» **Work to complete**
Return the run of lines below that opens with the line containing "- Lisätty virheenkäsittely arviointimetrikoille" and closes with the line containing "- Päivitetty pää", keeping each one exact.

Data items
§

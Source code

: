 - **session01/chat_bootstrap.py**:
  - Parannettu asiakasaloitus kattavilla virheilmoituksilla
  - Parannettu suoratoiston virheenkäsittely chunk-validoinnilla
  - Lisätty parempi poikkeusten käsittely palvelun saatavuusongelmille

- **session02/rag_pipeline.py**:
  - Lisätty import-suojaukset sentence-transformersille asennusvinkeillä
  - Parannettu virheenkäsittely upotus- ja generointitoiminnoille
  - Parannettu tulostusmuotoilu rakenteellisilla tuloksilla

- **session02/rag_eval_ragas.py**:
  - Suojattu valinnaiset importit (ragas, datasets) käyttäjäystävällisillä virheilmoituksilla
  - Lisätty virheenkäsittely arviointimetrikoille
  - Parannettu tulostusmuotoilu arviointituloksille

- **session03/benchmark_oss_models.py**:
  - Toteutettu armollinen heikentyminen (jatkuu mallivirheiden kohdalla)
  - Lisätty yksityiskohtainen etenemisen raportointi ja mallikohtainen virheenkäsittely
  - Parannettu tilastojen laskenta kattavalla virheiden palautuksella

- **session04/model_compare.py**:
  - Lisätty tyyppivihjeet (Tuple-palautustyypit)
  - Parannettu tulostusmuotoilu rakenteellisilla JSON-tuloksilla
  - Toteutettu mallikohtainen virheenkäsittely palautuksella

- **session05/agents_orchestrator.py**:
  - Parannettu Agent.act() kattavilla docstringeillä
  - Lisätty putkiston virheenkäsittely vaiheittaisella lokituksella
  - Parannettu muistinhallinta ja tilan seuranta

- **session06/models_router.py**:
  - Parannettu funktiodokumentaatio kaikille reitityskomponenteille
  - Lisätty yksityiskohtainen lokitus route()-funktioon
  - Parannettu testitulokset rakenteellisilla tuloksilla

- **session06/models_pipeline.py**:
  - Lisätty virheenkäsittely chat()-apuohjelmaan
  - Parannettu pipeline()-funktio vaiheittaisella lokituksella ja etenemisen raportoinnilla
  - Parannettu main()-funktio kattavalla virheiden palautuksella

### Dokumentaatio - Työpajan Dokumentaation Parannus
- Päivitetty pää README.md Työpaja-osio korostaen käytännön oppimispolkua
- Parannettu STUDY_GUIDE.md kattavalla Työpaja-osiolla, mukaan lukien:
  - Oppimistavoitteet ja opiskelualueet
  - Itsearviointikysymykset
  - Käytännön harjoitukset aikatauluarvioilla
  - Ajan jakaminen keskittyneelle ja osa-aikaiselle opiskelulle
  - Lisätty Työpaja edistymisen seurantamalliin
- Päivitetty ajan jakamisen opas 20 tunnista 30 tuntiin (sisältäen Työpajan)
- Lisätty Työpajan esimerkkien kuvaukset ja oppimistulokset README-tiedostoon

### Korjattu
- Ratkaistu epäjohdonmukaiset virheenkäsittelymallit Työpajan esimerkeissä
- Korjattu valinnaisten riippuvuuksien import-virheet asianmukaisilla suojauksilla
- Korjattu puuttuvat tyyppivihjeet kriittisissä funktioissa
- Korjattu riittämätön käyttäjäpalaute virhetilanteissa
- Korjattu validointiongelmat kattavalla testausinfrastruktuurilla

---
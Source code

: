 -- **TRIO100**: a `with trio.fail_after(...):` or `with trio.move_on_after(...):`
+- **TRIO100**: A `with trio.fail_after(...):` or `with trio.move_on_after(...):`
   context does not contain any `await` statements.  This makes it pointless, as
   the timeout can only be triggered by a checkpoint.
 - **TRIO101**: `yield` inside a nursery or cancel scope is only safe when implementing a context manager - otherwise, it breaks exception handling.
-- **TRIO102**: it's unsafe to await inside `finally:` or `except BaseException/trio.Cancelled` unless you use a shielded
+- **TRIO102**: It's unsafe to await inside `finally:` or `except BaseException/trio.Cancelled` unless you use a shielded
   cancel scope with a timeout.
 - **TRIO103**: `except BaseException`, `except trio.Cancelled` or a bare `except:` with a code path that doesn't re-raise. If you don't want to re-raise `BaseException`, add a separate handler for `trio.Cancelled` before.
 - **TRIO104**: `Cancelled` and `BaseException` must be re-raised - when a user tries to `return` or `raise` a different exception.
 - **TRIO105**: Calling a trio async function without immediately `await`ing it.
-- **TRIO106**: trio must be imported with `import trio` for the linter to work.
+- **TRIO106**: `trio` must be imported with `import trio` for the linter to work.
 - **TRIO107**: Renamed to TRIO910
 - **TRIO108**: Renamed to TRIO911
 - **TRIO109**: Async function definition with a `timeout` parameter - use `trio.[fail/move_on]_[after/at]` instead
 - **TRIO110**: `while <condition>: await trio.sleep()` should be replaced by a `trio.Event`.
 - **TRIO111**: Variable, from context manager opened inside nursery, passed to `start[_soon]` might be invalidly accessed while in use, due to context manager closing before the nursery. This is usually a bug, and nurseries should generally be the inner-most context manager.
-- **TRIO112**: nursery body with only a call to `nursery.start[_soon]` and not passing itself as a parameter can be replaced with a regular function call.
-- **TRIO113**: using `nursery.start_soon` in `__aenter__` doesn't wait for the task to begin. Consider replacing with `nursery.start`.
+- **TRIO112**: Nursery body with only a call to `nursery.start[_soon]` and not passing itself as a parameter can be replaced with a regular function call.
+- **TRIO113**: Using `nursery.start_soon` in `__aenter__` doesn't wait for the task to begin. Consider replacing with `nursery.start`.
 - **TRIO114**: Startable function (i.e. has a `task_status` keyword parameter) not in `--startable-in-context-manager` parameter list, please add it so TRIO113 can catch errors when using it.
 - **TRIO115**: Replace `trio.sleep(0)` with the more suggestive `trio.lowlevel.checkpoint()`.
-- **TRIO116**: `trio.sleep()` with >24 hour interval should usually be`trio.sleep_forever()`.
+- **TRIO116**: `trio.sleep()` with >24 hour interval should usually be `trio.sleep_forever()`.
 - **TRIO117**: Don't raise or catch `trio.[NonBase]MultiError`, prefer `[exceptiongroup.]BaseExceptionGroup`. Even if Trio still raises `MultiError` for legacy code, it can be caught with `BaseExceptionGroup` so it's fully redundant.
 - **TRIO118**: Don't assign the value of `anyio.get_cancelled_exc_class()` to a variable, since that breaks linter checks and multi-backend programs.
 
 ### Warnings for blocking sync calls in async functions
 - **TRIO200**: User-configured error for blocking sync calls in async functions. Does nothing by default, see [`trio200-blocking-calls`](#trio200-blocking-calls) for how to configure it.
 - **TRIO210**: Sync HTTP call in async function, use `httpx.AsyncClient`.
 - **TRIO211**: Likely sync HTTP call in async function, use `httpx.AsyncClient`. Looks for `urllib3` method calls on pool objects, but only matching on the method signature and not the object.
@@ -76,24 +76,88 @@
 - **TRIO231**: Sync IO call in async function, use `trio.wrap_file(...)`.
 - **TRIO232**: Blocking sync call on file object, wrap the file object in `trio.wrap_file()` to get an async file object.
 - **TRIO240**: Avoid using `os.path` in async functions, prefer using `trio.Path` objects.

§

» **Exercise output**
  - Lisätty virheenkäsittely arviointimetrikoille
  - Parannettu tulostusmuotoilu arviointituloksille

- **session03/benchmark_oss_models.py**:
  - Toteutettu armollinen heikentyminen (jatkuu mallivirheiden kohdalla)
  - Lisätty yksityiskohtainen etenemisen raportointi ja mallikohtainen virheenkäsittely
  - Parannettu tilastojen laskenta kattavalla virheiden palautuksella

- **session04/model_compare.py**:
  - Lisätty tyyppivihjeet (Tuple-palautustyypit)
  - Parannettu tulostusmuotoilu rakenteellisilla JSON-tuloksilla
  - Toteutettu mallikohtainen virheenkäsittely palautuksella

- **session05/agents_orchestrator.py**:
  - Parannettu Agent.act() kattavilla docstringeillä
  - Lisätty putkiston virheenkäsittely vaiheittaisella lokituksella
  - Parannettu muistinhallinta ja tilan seuranta

- **session06/models_router.py**:
  - Parannettu funktiodokumentaatio kaikille reitityskomponenteille
  - Lisätty yksityiskohtainen lokitus route()-funktioon
  - Parannettu testitulokset rakenteellisilla tuloksilla

- **session06/models_pipeline.py**:
  - Lisätty virheenkäsittely chat()-apuohjelmaan
  - Parannettu pipeline()-funktio vaiheittaisella lokituksella ja etenemisen raportoinnilla
  - Parannettu main()-funktio kattavalla virheiden palautuksella

### Dokumentaatio - Työpajan Dokumentaation Parannus
- Päivitetty pää README.md Työpaja-osio korostaen käytännön oppimispolkua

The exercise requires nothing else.